Like a butterfly that flits into a room and flutters madly about when it can find no open windows, Kyoko, too, lived her restless inner life. Not even the zaniest butterfly, however, is apt to believe that the room into which is has flown is its own. Sometimes, indeed, exhausted butterflies collide with forests on painted landscapes and fall unconscious.

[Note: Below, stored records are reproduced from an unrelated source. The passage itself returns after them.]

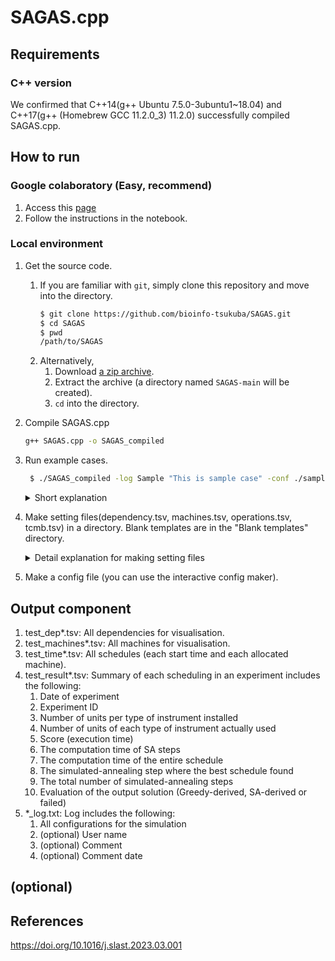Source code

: SAGAS.cpp
========

## Requirements
### C++ version
We confirmed that C++14(g++ Ubuntu 7.5.0-3ubuntu1~18.04) and C++17(g++ (Homebrew GCC 11.2.0_3) 11.2.0) successfully compiled SAGAS.cpp.

## How to run

### Google colaboratory (Easy, recommend)

1. Access this [page](https://colab.research.google.com/github/bioinfo-tsukuba/SAGAS/blob/main/SAGASforGithub.ipynb)
3. Follow the instructions in the notebook.


### Local environment

1. Get the source code.
    1. If you are familiar with `git`, simply clone this repository and move into the directory.
        ```zsh
        $ git clone https://github.com/bioinfo-tsukuba/SAGAS.git
        $ cd SAGAS
        $ pwd
        /path/to/SAGAS
        ```
    1. Alternatively,
        1. Download [a zip archive](https://github.com/bioinfo-tsukuba/SAGAS/archive/main.zip).
        2. Extract the archive (a directory named `SAGAS-main` will be created).
        3. `cd` into the directory.
2. Compile SAGAS.cpp
    ```zsh
    g++ SAGAS.cpp -o SAGAS_compiled
    ```
4. Run example cases.
    ```zsh
     $ ./SAGAS_compiled -log Sample "This is sample case" -conf ./sample/configs/Gu2016x1_sample.tsv
    ```
    
    <details><summary>Short explanation</summary>
    
    ```zsh
    SAGAS_compiled -log Userbane "memo" -conf config.tsv [-penalty {penalty}] [-gl {gl} {failedskip}]
    ```

    </details>
5. Make setting files(dependency.tsv, machines.tsv, operations.tsv, tcmb.tsv) in a directory. Blank templates are in the "Blank templates" directory.
    <details><summary>Detail explanation for making setting files</summary>
    
    1. machines.tsv
        
        The No.[Machine_ID] machine is a type [Machine_type] machine. It is called [Machine_name].
        
    1. operations.tsv
    
        The [Operation_ID]-th operation in the [Job_ID]-th job can be processed by the type [Compatible_machine] machine within [Processing_time] \(msec).
        
    1. dependency.tsv
        
        Let the [Operation_ID_1]-th operation in the [Job_ID]-th job be $O_a$.
    
        Let the [Operation_ID_2]-th operation in the [Job_ID]-th job be $O_b$.
    
        $O_a$ must finish before $O_b$ begins.
        
    1. tcmb.tsv (a little bit complex)
    
        Let the [Operation_ID_1]-th operation in the [Job_ID]-th job be $O_a$.
    
        Let the [Operation_ID_2]-th operation in the [Job_ID]-th job be $O_b$.
        
        1. Pattern A ([Point_1] == Start && [Point_2] == Start)
            
            The absolute difference between the start time of operation $O_a$ and the start time of operation $O_b$ must be less than or equal to [Time_constraint].
            
        1. Pattern A ([Point_1] == End && [Point_2] == Start)
        
            The absolute difference between the end time of operation $O_a$ and the start time of operation $O_b$ must be less than or equal to [Time_constraint].
                    
        1. Pattern A ([Point_1] == Start && [Point_2] == End)
        
            The absolute difference between the start time of operation $O_a$ and the end time of operation $O_b$ must be less than or equal to [Time_constraint].
                    
        1. Pattern A ([Point_1] == End && [Point_2] == End)
        
            The absolute difference between the end time of operation $O_a$ and the end time of operation $O_b$ must be less than or equal to [Time_constraint].
    
    </details>
    
6. Make a config file (you can use the interactive config maker).


## Output component

1. test_dep*.tsv: All dependencies for visualisation.
2. test_machines*.tsv: All machines for visualisation.
3. test_time*.tsv: All schedules (each start time and each allocated machine).
4. test_result*.tsv: Summary of each scheduling in an experiment includes the following:
    1. Date of experiment
    2. Experiment ID
    3. Number of units per type of instrument installed
    4. Number of units of each type of instrument actually used
    5. Score (execution time)
    6. The computation time of SA steps
    7. The computation time of the entire schedule
    8. The simulated-annealing step where the best schedule found
    9. The total number of simulated-annealing steps
    10. Evaluation of the output solution (Greedy-derived, SA-derived or failed)
5. \*\_log.txt: Log includes the following:
    1. All configurations for the simulation
    2. (optional) User name
    3. (optional) Comment
    4. (optional) Comment date



## (optional)

## References
https://doi.org/10.1016/j.slast.2023.03.001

No one saw clearly the state of stupefaction into which Kyoko, like that butterfly, would sometimes fall—a wide eyed, confused absence of mind. Her husband would think to himself only: It’s started again. Her friends and her cousins would think nothing more than: She’s in love again —for a half day, no more.
The phone rang in the club. It was the guard at the front gate asking if he could give a man named Minami an entrance pass. Before long Kyoko saw Yuichi walking through the pine trees on the other side of the opening in the great stone wall.
In all her punctilious self-respect, she was content that the youth had come on time to this deliberately conceived, out-of-the-way meeting place. It gave her ample pretext to forgive him for his neglect of her. However, she didn’t venture to rise; she bowed to him while holding five brightly painted fingernails before her smiling face.
“It’s only been a short time since I’ve seen you, but somehow you’ve changed,” she said, partly as an excuse for looking him full in the face.
“How?”
“Hm-m. Something a little as if a wild animal has developed.”